Ma come si raggiunge il picco di forma?

Ora vi svelo una cosa: non esiste una formula magica!

Tuttavia, seguendo i consigli di prima e suddividendo il calendario in 3, ma facciamo pure 4 fasi, potrete ottenere buoni risultati.

Prima fase: costruzione.
Ne abbiamo ampiamente già parlato e non ci torno sopra di nuovo per non tediarvi ulteriormente.

Seconda fase: avvicinamento al picco.

Durante questo periodo è fondamentale studiare le caratteristiche specifiche del evento.

Occorrerà farlo, specialmente se non correte in percorsi completamente piatti, per capire esattamente ciò che verrà richiesto il giorno della gara.

Sarà banale, ma ad esempio, una gara su trail con determinati dislivelli richiederà allenamenti specifici su quello.

Terza fase: raggiungimento del picco e tapering.

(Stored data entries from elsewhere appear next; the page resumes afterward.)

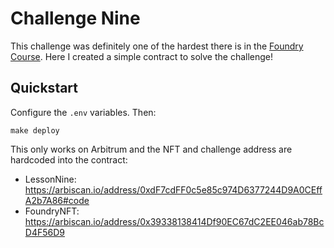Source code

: # Challenge Nine

This challenge was definitely one of the hardest there is in the [Foundry Course](https://github.com/Cyfrin/foundry-full-course-f23).
Here I created a simple contract to solve the challenge!

## Quickstart
Configure the `.env` variables. Then:
```
make deploy
```
This only works on Arbitrum and the NFT and challenge address are hardcoded into the contract:

- LessonNine: https://arbiscan.io/address/0xdF7cdFF0c5e85c974D6377244D9A0CEffA2b7A86#code
- FoundryNFT: https://arbiscan.io/address/0x39338138414Df90EC67dC2EE046ab78BcD4F56D9

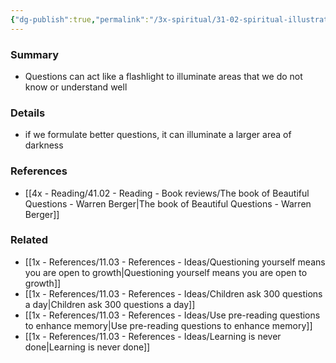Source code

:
 ```yaml
---
{"dg-publish":true,"permalink":"/3x-spiritual/31-02-spiritual-illustrations/questions-like-a-flashlight/","title":"Questions like a flashlight","dgShowBacklinks":false}
---
```



### Summary
- Questions can act like a flashlight to illuminate areas that we do not know or understand well

### Details
- if we formulate better questions, it can illuminate a larger area of darkness

### References
- [[4x - Reading/41.02 - Reading - Book reviews/The book of Beautiful Questions - Warren Berger\|The book of Beautiful Questions - Warren Berger]]

### Related
- [[1x - References/11.03 - References - Ideas/Questioning yourself means you are open to growth\|Questioning yourself means you are open to growth]]
- [[1x - References/11.03 - References - Ideas/Children ask 300 questions a day\|Children ask 300 questions a day]]
- [[1x - References/11.03 - References - Ideas/Use pre-reading questions to enhance memory\|Use pre-reading questions to enhance memory]]
- [[1x - References/11.03 - References - Ideas/Learning is never done\|Learning is never done]]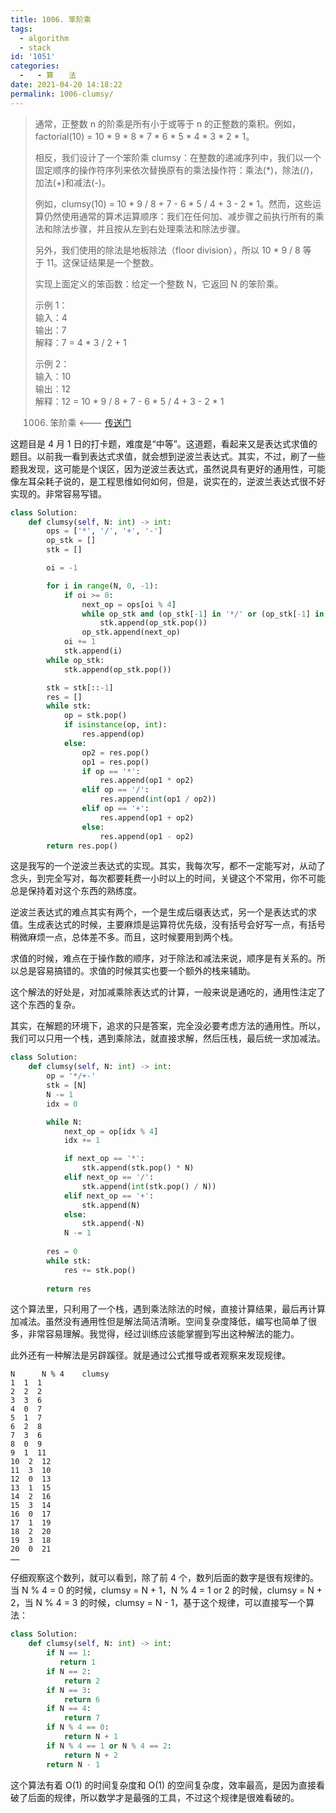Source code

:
 ```yaml
---
title: 1006. 笨阶乘
tags:
  - algorithm
  - stack
id: '1051'
categories:
  -   - 算　　法
date: 2021-04-20 14:18:22
permalink: 1006-clumsy/
---
```


> 通常，正整数 n 的阶乘是所有小于或等于 n 的正整数的乘积。例如，factorial(10) = 10 * 9 * 8 * 7 * 6 * 5 * 4 * 3 * 2 * 1。
> 
> 相反，我们设计了一个笨阶乘 clumsy：在整数的递减序列中，我们以一个固定顺序的操作符序列来依次替换原有的乘法操作符：乘法(*)，除法(/)，加法(+)和减法(-)。
> 
> 例如，clumsy(10) = 10 * 9 / 8 + 7 - 6 * 5 / 4 + 3 - 2 * 1。然而，这些运算仍然使用通常的算术运算顺序：我们在任何加、减步骤之前执行所有的乘法和除法步骤，并且按从左到右处理乘法和除法步骤。
> 
> 另外，我们使用的除法是地板除法（floor division），所以 10 * 9 / 8 等于 11。这保证结果是一个整数。
> 
> 实现上面定义的笨函数：给定一个整数 N，它返回 N 的笨阶乘。
> 
> 示例 1：  
> 输入：4  
> 输出：7  
> 解释：7 = 4 * 3 / 2 + 1  
> 
> 示例 2：  
> 输入：10  
> 输出：12  
> 解释：12 = 10 * 9 / 8 + 7 - 6 * 5 / 4 + 3 - 2 * 1
> 
> 1006. 笨阶乘 <--- [传送门](https://leetcode-cn.com/problems/clumsy-factorial)
<!-- more -->
这题目是 4 月 1 日的打卡题，难度是“中等”。这道题，看起来又是表达式求值的题目。以前我一看到表达式求值，就会想到逆波兰表达式。其实，不过，刷了一些题我发现，这可能是个误区，因为逆波兰表达式，虽然说具有更好的通用性，可能像左耳朵耗子说的，是工程思维如何如何，但是，说实在的，逆波兰表达式很不好实现的。非常容易写错。

```python
class Solution:
    def clumsy(self, N: int) -> int:
        ops = ['*', '/', '+', '-']
        op_stk = []
        stk = []

        oi = -1

        for i in range(N, 0, -1):
            if oi >= 0:
                next_op = ops[oi % 4]
                while op_stk and (op_stk[-1] in '*/' or (op_stk[-1] in '+-' and next_op in '+-')):
                    stk.append(op_stk.pop())
                op_stk.append(next_op)
            oi += 1
            stk.append(i)
        while op_stk:
            stk.append(op_stk.pop())

        stk = stk[::-1]
        res = []
        while stk:
            op = stk.pop()
            if isinstance(op, int):
                res.append(op)
            else:
                op2 = res.pop()
                op1 = res.pop()
                if op == '*':
                    res.append(op1 * op2)
                elif op == '/':
                    res.append(int(op1 / op2))
                elif op == '+':
                    res.append(op1 + op2)
                else:
                    res.append(op1 - op2)
        return res.pop()
```

这是我写的一个逆波兰表达式的实现。其实，我每次写，都不一定能写对，从动了念头，到完全写对，每次都要耗费一小时以上的时间，关键这个不常用，你不可能总是保持着对这个东西的熟练度。

逆波兰表达式的难点其实有两个，一个是生成后缀表达式，另一个是表达式的求值。生成表达式的时候，主要麻烦是运算符优先级，没有括号会好写一点，有括号稍微麻烦一点，总体差不多。而且，这时候要用到两个栈。

求值的时候，难点在于操作数的顺序，对于除法和减法来说，顺序是有关系的。所以总是容易搞错的。求值的时候其实也要一个额外的栈来辅助。

这个解法的好处是，对加减乘除表达式的计算，一般来说是通吃的，通用性注定了这个东西的复杂。

其实，在解题的环境下，追求的只是答案，完全没必要考虑方法的通用性。所以，我们可以只用一个栈，遇到乘除法，就直接求解，然后压栈，最后统一求加减法。

```python
class Solution:
    def clumsy(self, N: int) -> int:
        op = '*/+-'
        stk = [N]
        N -= 1
        idx = 0

        while N:
            next_op = op[idx % 4]
            idx += 1

            if next_op == '*':
                stk.append(stk.pop() * N)
            elif next_op == '/':
                stk.append(int(stk.pop() / N))
            elif next_op == '+':
                stk.append(N)
            else:
                stk.append(-N)
            N -= 1
        
        res = 0
        while stk:
            res += stk.pop()
        
        return res
```

这个算法里，只利用了一个栈，遇到乘法除法的时候，直接计算结果，最后再计算加减法。虽然没有通用性但是解法简洁清晰。空间复杂度降低，编写也简单了很多，非常容易理解。我觉得，经过训练应该能掌握到写出这种解法的能力。

此外还有一种解法是另辟蹊径。就是通过公式推导或者观察来发现规律。

```generic
N      N % 4    clumsy
1  1  1
2  2  2
3  3  6
4  0  7
5  1  7
6  2  8
7  3  6
8  0  9
9  1  11
10  2  12
11  3  10
12  0  13
13  1  15
14  2  16
15  3  14
16  0  17
17  1  19
18  2  20
19  3  18
20  0  21
……
```

仔细观察这个数列，就可以看到，除了前 4 个，数列后面的数字是很有规律的。当 N % 4 = 0 的时候，clumsy = N + 1，N % 4 = 1 or 2 的时候，clumsy = N + 2，当 N % 4 = 3 的时候，clumsy = N - 1，基于这个规律，可以直接写一个算法：

```python
class Solution:
    def clumsy(self, N: int) -> int:
        if N == 1:
           return 1
        if N == 2:
            return 2
        if N == 3:
            return 6
        if N == 4:
            return 7
        if N % 4 == 0:
            return N + 1
        if N % 4 == 1 or N % 4 == 2:
            return N + 2
        return N - 1 
```

这个算法有着 O(1) 的时间复杂度和 O(1) 的空间复杂度，效率最高，是因为直接看破了后面的规律，所以数学才是最强的工具，不过这个规律是很难看破的。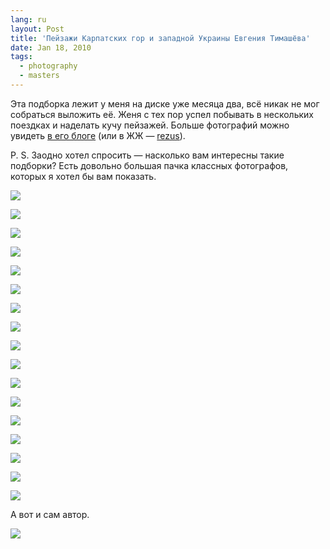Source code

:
 ```yaml
---
lang: ru
layout: Post
title: 'Пейзажи Карпатских гор и западной Украины Евгения Тимашёва'
date: Jan 18, 2010
tags:
  - photography
  - masters
---
```


Эта подборка лежит у меня на диске уже месяца два, всё никак не мог собраться выложить её. Женя с тех пор успел побывать в нескольких поездках и наделать кучу пейзажей. Больше фотографий можно увидеть [в его блоге](http://www.fotografia.com.ua/ 'Фотоблог Евгения Тимашёва') (или в ЖЖ — [rezus](http://rezus.livejournal.com/)).

P. S. Заодно хотел спросить — насколько вам интересны такие подборки? Есть довольно большая пачка классных фотографов, которых я хотел бы вам показать.

![](/images/blog/rezus-DSC-0996.jpg)

<!--more-->

![](/images/blog/rezus-DSC-0049.jpg)

![](/images/blog/rezus-DSC-0114.jpg)

![](/images/blog/rezus-DSC-0225.jpg)

![](/images/blog/rezus-DSC-0353.jpg)

![](/images/blog/rezus-DSC-0359.jpg)

![](/images/blog/rezus-DSC-0389.jpg)

![](/images/blog/rezus-DSC-0442.jpg)

![](/images/blog/rezus-DSC-0598.jpg)

![](/images/blog/rezus-DSC-0637.jpg)

![](/images/blog/rezus-DSC-0652.jpg)

![](/images/blog/rezus-pano56-58-1150.jpg)

![](/images/blog/rezus-pano108-113-1100.jpg)

![](/images/blog/rezus-pano285-298-1100.jpg)

![](/images/blog/rezus-pano384-391.jpg)

![](/images/blog/rezus-pano767-778-1100.jpg)

![](/images/blog/rezus-pano1000-07.jpg)

А вот и сам автор.

![](/images/blog/rezus-dsc-0428.jpg)
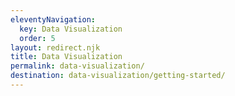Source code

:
 ```yaml
---
eleventyNavigation:
  key: Data Visualization
  order: 5
layout: redirect.njk
title: Data Visualization
permalink: data-visualization/
destination: data-visualization/getting-started/
---
```

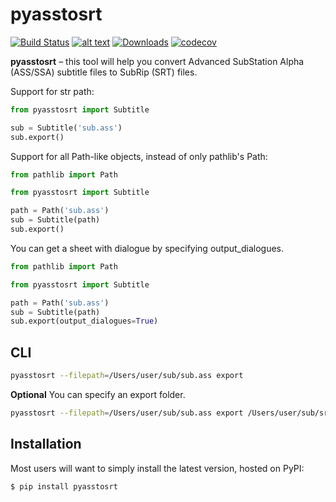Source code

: pyasstosrt
=================================================================================================================================================================================

[![Build Status](https://travis-ci.com/GitBib/pyasstosrt.svg?branch=master)](https://travis-ci.com/GitBib/pyasstosrt) [![alt text](https://img.shields.io/pypi/v/pyasstosrt.svg?style=flat)](https://pypi.org/project/pyasstosrt/) [![Downloads](https://pepy.tech/badge/pyasstosrt)](https://pepy.tech/project/pyasstosrt) [![codecov](https://codecov.io/gh/GitBib/pyasstosrt/branch/master/graph/badge.svg?token=VGTJ3NYHOV)](https://codecov.io/gh/GitBib/pyasstosrt)

**pyasstosrt** – this tool will help you convert Advanced SubStation Alpha (ASS/SSA) subtitle files to SubRip (SRT) files.

Support for str path:
```python
from pyasstosrt import Subtitle

sub = Subtitle('sub.ass')
sub.export()
```

Support for all Path-like objects, instead of only pathlib's Path:

```python
from pathlib import Path

from pyasstosrt import Subtitle

path = Path('sub.ass')
sub = Subtitle(path)
sub.export()
```

You can get a sheet with dialogue by specifying output_dialogues.

```python
from pathlib import Path

from pyasstosrt import Subtitle

path = Path('sub.ass')
sub = Subtitle(path)
sub.export(output_dialogues=True)
```
CLI
------------
```bash
pyasstosrt --filepath=/Users/user/sub/sub.ass export
```

**Optional** You can specify an export folder.
```bash
pyasstosrt --filepath=/Users/user/sub/sub.ass export /Users/user/sub/srt
```

Installation
------------
Most users will want to simply install the latest version, hosted on PyPI:

    $ pip install pyasstosrt
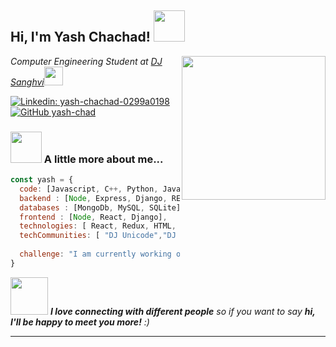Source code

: <h2> Hi, I'm Yash Chachad! <img src="https://media.giphy.com/media/mGcNjsfWAjY5AEZNw6/giphy.gif" width="50"></h2>
<img align='right' src="https://media.giphy.com/media/ieyl9zmCjO4b4t6qoY/giphy.gif" width="230">
<p><em>Computer Engineering Student at <a href="http://www.djsce.ac.in/">DJ Sanghvi</a><img src="https://media.giphy.com/media/fYSnHlufseco8Fh93Z/giphy.gif" width="30">
</em></p>


[![Linkedin: yash-chachad-0299a0198 ](https://img.shields.io/badge/-YashChachad-blue?style=flat-square&logo=Linkedin&logoColor=white&link=https://www.linkedin.com/in/yash-chachad-0299a0198/)](https://www.linkedin.com/in/yash-chachad-0299a0198//)
[![GitHub yash-chad](https://img.shields.io/github/followers/yash-chad?label=follow&style=social)](https://github.com/yash-chad)


### <img src="https://media.giphy.com/media/VgCDAzcKvsR6OM0uWg/giphy.gif" width="50"> A little more about me...  

```javascript
const yash = {
  code: [Javascript, C++, Python, Java],
  backend : [Node, Express, Django, REST, SocketIO ],
  databases : [MongoDb, MySQL, SQLite],
  frontend : [Node, React, Django],
  technologies: [ React, Redux, HTML, CSS,Bootstrap, Material-ui ],
  techCommunities: [ "DJ Unicode","DJ Codestars"],
  
  challenge: "I am currently working on my problem solving and algorithmic skills!"
}
```

<img src="https://media.giphy.com/media/LnQjpWaON8nhr21vNW/giphy.gif" width="60"> <em><b>I love connecting with different people</b> so if you want to say <b>hi, I'll be happy to meet you more!</b> :)</em>

---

Guardate al picco raggiunto come la “ciliegina sulla torta”, grazie ad una fase di scarico adeguata.
Questo picco arriverà dopo un periodo più o meno lungo di costruzione e deve essere raggiunto dai 7 a 10 giorni prima della gara.
“Ma come, una settimana prima?” direte voi. Ebbene sì. A volte si pensa che il vostro stato di forma possa cambiare nel corso della settimana che precede immediatamente l’evento. Invece ormai i giochi sono fatti. Se avete lavorato bene in precedenza non sarà certo l’ultima settimana a cambiare le carte in tavola. Anzi, potreste rischiare di fare dei “danni”.
Perché in una settimana la vostra forma fisica non cambierà, ma la vostra freschezza si. Usate questi ultimi giorni per recuperare energie ed aver voglia di far girare le gambe. Così da essere pronti a sfruttare al meglio la forma che avete duramente costruito.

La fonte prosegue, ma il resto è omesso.